Sodium nitroprusside is a vasodilator that predominantly affects arterial vessels. Nitroprusside and nitric oxide, which is generated after degradation of the nitroprusside molecule by contact with hemoglobin, activate the enzyme guanylate cyclase and cause a concomitant increase in the intracellular concentration of cyclic guanosine monophosphate. 
This effect is not limited to blood vessels, but it has also been shown in platelets, where high cyclic guanosine monophosphate concentrations inhibit platelet aggregation. 
Accordingly, in vitro studies showed that incubation with nitroprusside decreases platelet aggregation. 
Platelets contain 100 to 300 alpha2-adrenoceptors per cell. 
Platelet alpha2-adrenoceptors are involved in regulating aggregation because the stimulation of these receptors by catecholamines enhances platelet aggregation. [5,6]
We examined the influence of nitroprusside administration on platelet aggregation during and on the first day after operation.

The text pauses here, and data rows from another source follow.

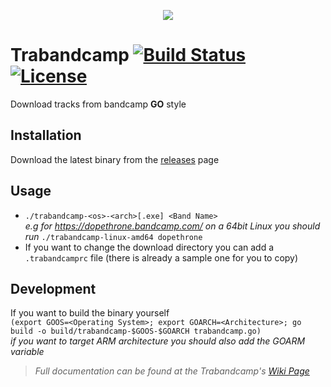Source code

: <p align="center">
	<img src="http://res.cloudinary.com/dkxp3eifs/image/upload/c_scale,w_200/v1465057926/go-bc-logo_ofgay7.png"/>
</p>

# Trabandcamp [![Build Status](https://img.shields.io/travis/stefanoschrs/trabandcamp/master.svg?style=flat-square)](https://travis-ci.org/stefanoschrs/trabandcamp) [![License](https://img.shields.io/github/license/stefanoschrs/trabandcamp.svg?style=flat-square)]()

Download tracks from bandcamp **GO** style

Installation
-
Download the latest binary from the [releases](https://github.com/stefanoschrs/trabandcamp/releases) page

Usage
-
- `./trabandcamp-<os>-<arch>[.exe] <Band Name>`    
*e.g for https://dopethrone.bandcamp.com/ on a 64bit Linux you should run* `./trabandcamp-linux-amd64 dopethrone`
- If you want to change the download directory you can add a `.trabandcamprc` file (there is already a sample one for you to copy)

Development
-
If you want to build the binary yourself  
`(export GOOS=<Operating System>; export GOARCH=<Architecture>; go build -o build/trabandcamp-$GOOS-$GOARCH trabandcamp.go)`  
*if you want to target ARM architecture you should also add the GOARM variable*

> *Full documentation can be found at the Trabandcamp's [Wiki Page](https://github.com/stefanoschrs/trabandcamp/wiki)*
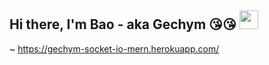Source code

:## Hi there, I'm Bao - aka Gechym 😘😘 <img src="https://raw.githubusercontent.com/iampavangandhi/iampavangandhi/master/gifs/Hi.gif" width="30px"></h2>
~ https://gechym-socket-io-mern.herokuapp.com/

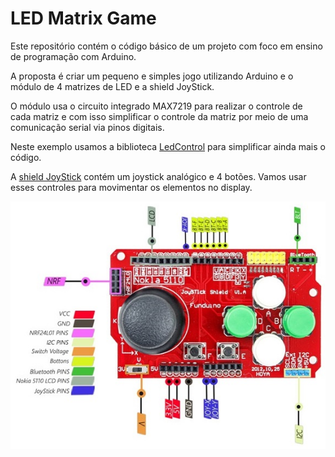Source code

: # LED Matrix Game

Este repositório contém o código básico de um projeto com foco em 
ensino de programação com Arduino.

A proposta é criar um pequeno e simples jogo utilizando Arduino e o módulo de 4 matrizes de LED e a shield JoyStick.

O módulo usa o circuito integrado MAX7219 para realizar o controle de cada matriz e com isso 
simplificar o controle da matriz por meio de uma comunicação serial via pinos digitais.

Neste exemplo usamos a biblioteca [LedControl](https://wayoda.github.io/LedControl/pages/software.html) 
para simplificar ainda mais o código.

A [shield JoyStick](https://s.click.aliexpress.com/e/_DmHztbD) contém um joystick analógico e 4 botões. Vamos usar esses controles para movimentar os elementos no display.

![](assets/Dual-Axis-Joystick-Shield-Pinout.jpg)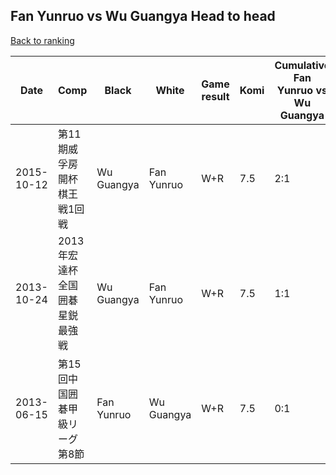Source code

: ## Fan Yunruo vs Wu Guangya Head to head

[Back to ranking](../../index.md)




| **Date** | **Comp** | **Black** | **White** | **Game result** | **Komi** | **Cumulative Fan Yunruo vs Wu Guangya** | **Fan Yunruo streak** | **Wu Guangya streak** | 
| --- | --- | --- | --- | --- | --- | --- | --- | --- |
| 2015-10-12 | 第11期威孚房開杯棋王戦1回戦 | Wu Guangya | Fan Yunruo | W+R | 7.5 | 2:1 | 2 | 0 | 
| 2013-10-24 | 2013年宏達杯全国囲碁星鋭最強戦 | Wu Guangya | Fan Yunruo | W+R | 7.5 | 1:1 | 1 | 0 | 
| 2013-06-15 | 第15回中国囲碁甲級リーグ第8節 | Fan Yunruo | Wu Guangya | W+R | 7.5 | 0:1 | 0 | 1 |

A further aim was to determine whether increases of adrenergic hormone concentrations during nitroprusside application influence platelet aggregation and platelet alpha2-adrenoceptor density.
Materials and Methods
After receiving approval from the local ethics committee and informed written consent, we enrolled 40 patients in this prospective, randomized, unblinded, non-crossover study. They were classified as American Society of Anesthesiologists (ASA) physical status 1 and 2 and were scheduled for otorhinolaryngologic operations. The patients were randomly allocated to a study group (n = 20, receiving nitroprusside) or the control group (n = 20, no nitroprusside).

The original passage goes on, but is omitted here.